Akdeniz kıyılarında birlikte büyüyen ve dostluk-rekabet ikilemi arasında yer yer bocalayan Enzo ve Jacques’in ortak noktaları deniz ve dalışa olan tutkularıdır. Ancak bu tutku farklılık gösterir. Deniz, Enzo için bir rekabet ortamıdır, bir anlamda fethedilmesi gereken bir dünyadır. Jacques içinse yaşamın bir parçasıdır, muhtemelen en önemli parçası, bir tutkudan da öte bağlılıktır. Serbest dalışta dünyanın en iyi isimleri olan ikili, yıllar sonra dünya şampiyonluğu için birbirlerine bir kez daha rakip olurlar. İkisi için de gitgide tehlikeli olmaya başlayan bu mücadelenin ya da tutkunun en yakın tanığı ise Jacques’a derin bir aşk besleyen Johanna’dır.
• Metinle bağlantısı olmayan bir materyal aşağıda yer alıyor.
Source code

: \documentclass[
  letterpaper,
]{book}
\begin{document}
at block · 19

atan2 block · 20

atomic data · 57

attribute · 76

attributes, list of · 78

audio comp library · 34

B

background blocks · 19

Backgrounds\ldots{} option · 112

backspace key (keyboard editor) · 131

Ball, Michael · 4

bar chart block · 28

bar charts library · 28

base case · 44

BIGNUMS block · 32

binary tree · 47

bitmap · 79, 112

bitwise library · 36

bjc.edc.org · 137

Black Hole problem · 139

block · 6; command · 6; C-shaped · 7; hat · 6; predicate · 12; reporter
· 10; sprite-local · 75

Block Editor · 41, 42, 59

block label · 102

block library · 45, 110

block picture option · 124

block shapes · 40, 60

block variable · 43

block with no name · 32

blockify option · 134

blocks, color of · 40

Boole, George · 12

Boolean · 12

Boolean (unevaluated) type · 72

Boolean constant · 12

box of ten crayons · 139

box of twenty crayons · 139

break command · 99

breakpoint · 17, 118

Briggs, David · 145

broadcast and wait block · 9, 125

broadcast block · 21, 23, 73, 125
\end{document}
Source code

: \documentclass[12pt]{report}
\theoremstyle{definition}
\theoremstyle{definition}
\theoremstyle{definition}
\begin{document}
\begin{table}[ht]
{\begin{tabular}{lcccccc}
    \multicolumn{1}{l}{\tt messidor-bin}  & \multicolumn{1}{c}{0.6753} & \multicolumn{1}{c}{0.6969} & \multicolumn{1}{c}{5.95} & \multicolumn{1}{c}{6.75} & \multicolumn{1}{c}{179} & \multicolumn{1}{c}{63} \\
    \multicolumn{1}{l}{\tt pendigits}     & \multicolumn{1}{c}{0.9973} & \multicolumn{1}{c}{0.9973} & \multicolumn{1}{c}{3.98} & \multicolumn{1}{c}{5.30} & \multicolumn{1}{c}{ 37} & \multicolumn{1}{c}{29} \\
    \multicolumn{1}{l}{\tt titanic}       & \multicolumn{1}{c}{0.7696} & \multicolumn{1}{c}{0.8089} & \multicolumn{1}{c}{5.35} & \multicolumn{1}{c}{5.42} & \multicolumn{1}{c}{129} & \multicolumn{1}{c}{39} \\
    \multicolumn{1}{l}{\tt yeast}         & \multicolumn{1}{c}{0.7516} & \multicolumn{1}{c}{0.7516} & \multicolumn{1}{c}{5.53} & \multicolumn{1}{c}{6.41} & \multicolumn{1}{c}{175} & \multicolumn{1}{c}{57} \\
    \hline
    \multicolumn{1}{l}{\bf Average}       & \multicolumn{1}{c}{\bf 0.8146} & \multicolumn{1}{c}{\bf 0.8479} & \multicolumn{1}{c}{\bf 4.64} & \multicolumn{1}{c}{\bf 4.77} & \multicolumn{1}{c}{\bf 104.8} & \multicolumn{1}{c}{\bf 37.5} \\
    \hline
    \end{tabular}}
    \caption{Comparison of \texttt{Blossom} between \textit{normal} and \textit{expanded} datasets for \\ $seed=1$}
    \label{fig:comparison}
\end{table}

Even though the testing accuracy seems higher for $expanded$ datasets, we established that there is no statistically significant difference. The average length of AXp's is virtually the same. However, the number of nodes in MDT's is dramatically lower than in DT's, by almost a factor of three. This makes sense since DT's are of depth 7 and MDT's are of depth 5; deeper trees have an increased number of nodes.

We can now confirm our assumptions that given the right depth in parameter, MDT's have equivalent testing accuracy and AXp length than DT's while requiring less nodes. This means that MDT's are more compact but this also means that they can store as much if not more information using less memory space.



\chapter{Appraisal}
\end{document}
Adı üstünde “büyük” ya da “derin” mavinin varlığını görüntü ve öykünün her yerinde hissettirdiği film, siyah beyaz görüntülerde Akdeniz’in üzerinde kayarcasına, süzülürcesine ilerleyen bir kamera kullanımıyla açılır. Yunanistan, Peru, Amerika, Fransa, İtalya’da gezinen film, ilk olarak Yunanistan’ın bir sahil kasabasının dar sokaklarında karşılar izleyiciyi. Oldukça neşeli ancak dingin bir izlenim veren kasabada daha sonra Enzo ve Jacques olduğunu öğreneceğimiz çocukların denizden para çıkartma oyunlarını izleriz. Akdeniz sinemasının kodu olarak çocukları sadece ilk bölümde görürüz ancak filmin devamında Enzo ve Jacques’ın aslında büyümüş “veletler” olduklarını gördükten sonra filmdeki çocukluğun aslında hiç gitmediğini anlarız. İkilinin atışmaları, filmin kimi yerlerinde öne çıkan mizahı ve elbette havuzda nefes tutma yarışması bu durumun altını çizer.

Filmde, deniz kıyısı yerleşimlerinin ve doğal olarak Akdeniz’in olmazsa olmaz simgeleri çamaşırlara ya da avluya rastlayamayız çünkü karakterlerin evlerini neredeyse hiç görmeyiz. The Big Blue üç saat boyunca suda geçen bir filmdir. Ancak mavi pencere ve kapılı, beyaz badanalı evler, şarap-makarna, yüksek kahkahalı, kalabalık yemek masaları, idealize edilmiş Sicilya görüntüleri eşliğinde film Akdenizliliğini ortaya koyar. Filmde anne figürünü sadece Enzo’nun karşısında görürüz. Akdeniz’in o baskın annesi, balıketli ana tanrıça edasıyla başına buyruk Enzo’yu uysallaştırmaktadır. Film boyunca sürekli alt açıdan heybetli, ukala Enzo gösterimine alıştırılan izleyici, aynı karakteri sadece annesini karşısında üst açıdan gördüğünde Enzo’nun ancak annesinin karşısında baskın olmaktan uzak olduğunu görür. Akdeniz’de, ne olursa olsun anne figürünün baskınlığı hissedilir.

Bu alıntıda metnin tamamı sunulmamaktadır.